Information such as patents, trade secrets are extremely sensitive for companies and it is important for them to protect this information from being misused against the company. A non-disclosure agreement is also known as confidentiality agreement or secrecy agreement. It can be unilateral (with only one party obligated to keep the information confidential) or bilateral which binds both parties to the clauses.

When To Use?

  • At the time of providing employment, this agreement can be inserted to cover non-disclosure conditions.
  • When you’re signing a contract worker for a sensitive project.
  • When you intend to provide blanket cover to protect proprietary information from being misused.
  • If you’re dealing with sensitive client information and obliged to keep it secure as per contract.

What Does It Cover?

  • Details of access to confidential information
  • Wide categories of confidential information
  • Duties and obligations of the receiver
  • Term and other miscellaneous clauses

Frequently Asked Questions (FAQs)

Q1: When should I use a Non-Disclosure agreement?

Use when there is exchange of confidential & sensitive information between two parties. This information is generally passed from one party to another. NDA helps to framework the relationship between the parties sharing the information by providing insulation to the disclosing party.
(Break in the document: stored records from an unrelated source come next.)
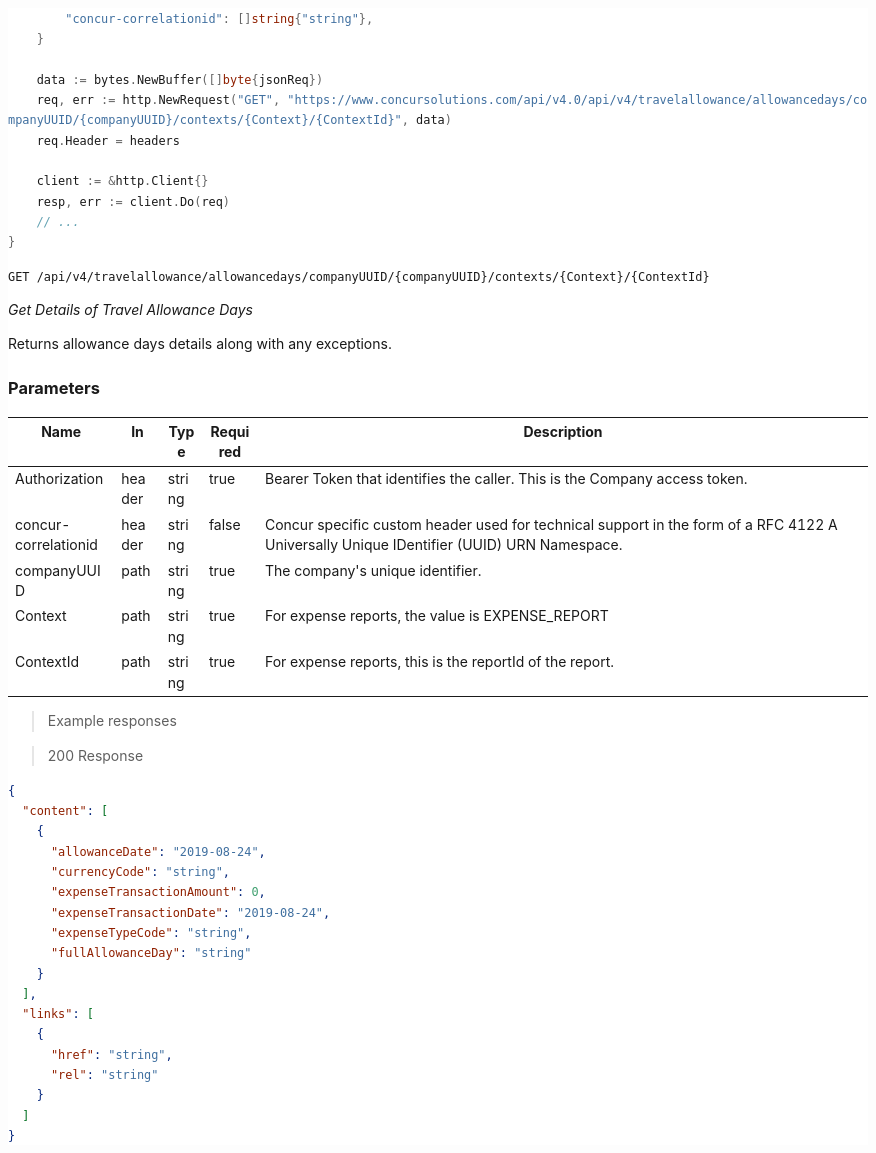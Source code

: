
 ```go
        "concur-correlationid": []string{"string"},
    }

    data := bytes.NewBuffer([]byte{jsonReq})
    req, err := http.NewRequest("GET", "https://www.concursolutions.com/api/v4.0/api/v4/travelallowance/allowancedays/companyUUID/{companyUUID}/contexts/{Context}/{ContextId}", data)
    req.Header = headers

    client := &http.Client{}
    resp, err := client.Do(req)
    // ...
}

```

`GET /api/v4/travelallowance/allowancedays/companyUUID/{companyUUID}/contexts/{Context}/{ContextId}`

*Get Details of Travel Allowance Days*

Returns allowance days details along with any exceptions.

<h3 id="get__api_v4_travelallowance_allowancedays_companyuuid_{companyuuid}_contexts_{context}_{contextid}-parameters">Parameters</h3>

|Name|In|Type|Required|Description|
|---|---|---|---|---|
|Authorization|header|string|true|Bearer Token that identifies the caller. This is the Company access token.|
|concur-correlationid|header|string|false|Concur specific custom header used for technical support in the form of a RFC 4122 A Universally Unique IDentifier (UUID) URN Namespace.|
|companyUUID|path|string|true|The company's unique identifier.|
|Context|path|string|true|For expense reports, the value is EXPENSE_REPORT|
|ContextId|path|string|true|For expense reports, this is the reportId of the report.|

> Example responses

> 200 Response

```json
{
  "content": [
    {
      "allowanceDate": "2019-08-24",
      "currencyCode": "string",
      "expenseTransactionAmount": 0,
      "expenseTransactionDate": "2019-08-24",
      "expenseTypeCode": "string",
      "fullAllowanceDay": "string"
    }
  ],
  "links": [
    {
      "href": "string",
      "rel": "string"
    }
  ]
}
```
Q2: What is confidential information?

Confidential information can be designs, fabrication and assembly drawings, know how processes, marketing collaterals, inventions, concepts, technical or commercial information, models, samples, IP filings and awards, computer programs, proprietary software, customer/client data and many other forms of information that is passed by the disclosing party to the receiving party.

The information is labelled as “Confidential” before being disclosed.

Q3: Is it mandatory to print the non disclosure agreement on a stamp paper?

If you’re a registered company, you can use the company letterhead as a substrate to print the contract. If you’re an individual, use a stamp paper of prescribed value in your state for executing this agreement.

Q4: I am working as a programmer in a software firm and have signed a the non-disclosure agreement specific to the project. After this project, am I allowed to disclose the project information to others?

Generally, you are obligated to clauses in the agreement that will bar you from disclosing confidential information for a certain period after termination of the agreement. Make sure you read the conditions and act accordingly.